Advancing racial and ethnic health equity in systematic reviews and clinical practice guidelines

Article type
Authors
Chang C1, Sathe N2, Siddique S3, Tipton K4, Viswanathan M2, Welch V5
1Agency for Healthcare Research and Quality
2RTI International, United States
3University of Pennsylvania, United States
4ECRI Institute, United States
5Bruyere Research Institute, Canada
Abstract
Objectives
In the United States and other countries with multiracial/multiethnic populations, profound disparities in health outcomes persist. Despite awareness of the issue, systematic reviewers for health care decision-making and guidelines do not consistently address racial and ethnic health inequities. This special session will help attendees understand why it is critical and how to advance racial health equity in systematic reviews and clinical practice guidelines. Attendees will gain an improved understanding of emerging directions and actionable strategies.

Description
Producers, funders, and end users of systematic reviews came together at a summit focusing on racial health equity in June 2024. The summit was cohosted by the Agency for Healthcare Research and Quality (AHRQ), a Federal Agency of the US Department of Health and Human Services, and the Robert Wood Johnson Foundation and was supported by the Cochrane US Network.

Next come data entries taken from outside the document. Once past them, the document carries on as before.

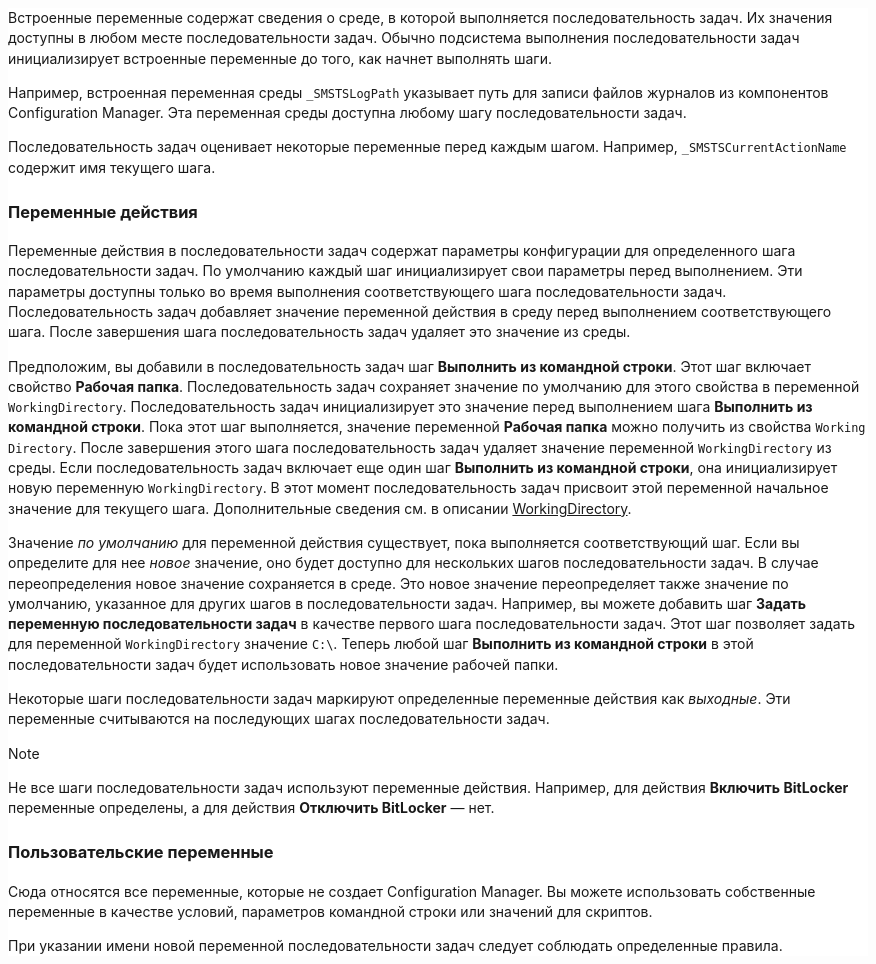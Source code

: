 Встроенные переменные содержат сведения о среде, в которой выполняется последовательность задач. Их значения доступны в любом месте последовательности задач. Обычно подсистема выполнения последовательности задач инициализирует встроенные переменные до того, как начнет выполнять шаги.

Например, встроенная переменная среды `_SMSTSLogPath` указывает путь для записи файлов журналов из компонентов Configuration Manager. Эта переменная среды доступна любому шагу последовательности задач.

Последовательность задач оценивает некоторые переменные перед каждым шагом. Например, `_SMSTSCurrentActionName` содержит имя текущего шага.

### <a name="action-variables"></a><a name="bkmk_action"></a> Переменные действия

Переменные действия в последовательности задач содержат параметры конфигурации для определенного шага последовательности задач. По умолчанию каждый шаг инициализирует свои параметры перед выполнением. Эти параметры доступны только во время выполнения соответствующего шага последовательности задач. Последовательность задач добавляет значение переменной действия в среду перед выполнением соответствующего шага. После завершения шага последовательность задач удаляет это значение из среды.

Предположим, вы добавили в последовательность задач шаг **Выполнить из командной строки**. Этот шаг включает свойство **Рабочая папка**. Последовательность задач сохраняет значение по умолчанию для этого свойства в переменной `WorkingDirectory`. Последовательность задач инициализирует это значение перед выполнением шага **Выполнить из командной строки**. Пока этот шаг выполняется, значение переменной **Рабочая папка** можно получить из свойства `WorkingDirectory`. После завершения этого шага последовательность задач удаляет значение переменной `WorkingDirectory` из среды. Если последовательность задач включает еще один шаг **Выполнить из командной строки**, она инициализирует новую переменную `WorkingDirectory`. В этот момент последовательность задач присвоит этой переменной начальное значение для текущего шага. Дополнительные сведения см. в описании [WorkingDirectory](task-sequence-variables.md#WorkingDirectory).  

Значение *по умолчанию* для переменной действия существует, пока выполняется соответствующий шаг. Если вы определите для нее *новое* значение, оно будет доступно для нескольких шагов последовательности задач. В случае переопределения новое значение сохраняется в среде. Это новое значение переопределяет также значение по умолчанию, указанное для других шагов в последовательности задач. Например, вы можете добавить шаг **Задать переменную последовательности задач** в качестве первого шага последовательности задач. Этот шаг позволяет задать для переменной `WorkingDirectory` значение `C:\`. Теперь любой шаг **Выполнить из командной строки** в этой последовательности задач будет использовать новое значение рабочей папки.  

Некоторые шаги последовательности задач маркируют определенные переменные действия как *выходные*. Эти переменные считываются на последующих шагах последовательности задач.

> [!Note]  
> Не все шаги последовательности задач используют переменные действия. Например, для действия **Включить BitLocker** переменные определены, а для действия **Отключить BitLocker** — нет.  

### <a name="custom-variables"></a><a name="bkmk_custom"></a> Пользовательские переменные

Сюда относятся все переменные, которые не создает Configuration Manager. Вы можете использовать собственные переменные в качестве условий, параметров командной строки или значений для скриптов.

При указании имени новой переменной последовательности задач следует соблюдать определенные правила.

It resulted in prioritized next steps, metrics to demonstrate accountability, and the creation of a network that seeks to advance racial health equity and make commitments for the future. This special session builds on the insights of the attendees of the racial health equity summit and additionally draws upon audits of public nominations to AHRQ, evidence reviews produced by AHRQ and other public funders, and guidelines in the ECRI Guidelines Trust (EGT) database (a publicly available repository).

Activities and interaction plans
This session includes presentations and live polling for 55 min, followed by facilitated discussions for 35 min. Speakers will discuss (a) why addressing racial health equity matters; (b) how it has been addressed in past topic nominations, systematic reviews, and guidelines; (c) considerations and exemplars of asking and answering a broader set of questions around health equity; (d) applications of centering racial health equity in systematic reviews; and (e) findings from the June 2024 summit. Speakers will utilize live polling to gather input from session attendees on specific questions during each presentation. After laying groundwork with initial presentations, the facilitator will present vignettes of reviews and pose questions to the audience to prompt interactive discussion for the remaining 35 min. Feedback from audience members will help shape final guidance documents.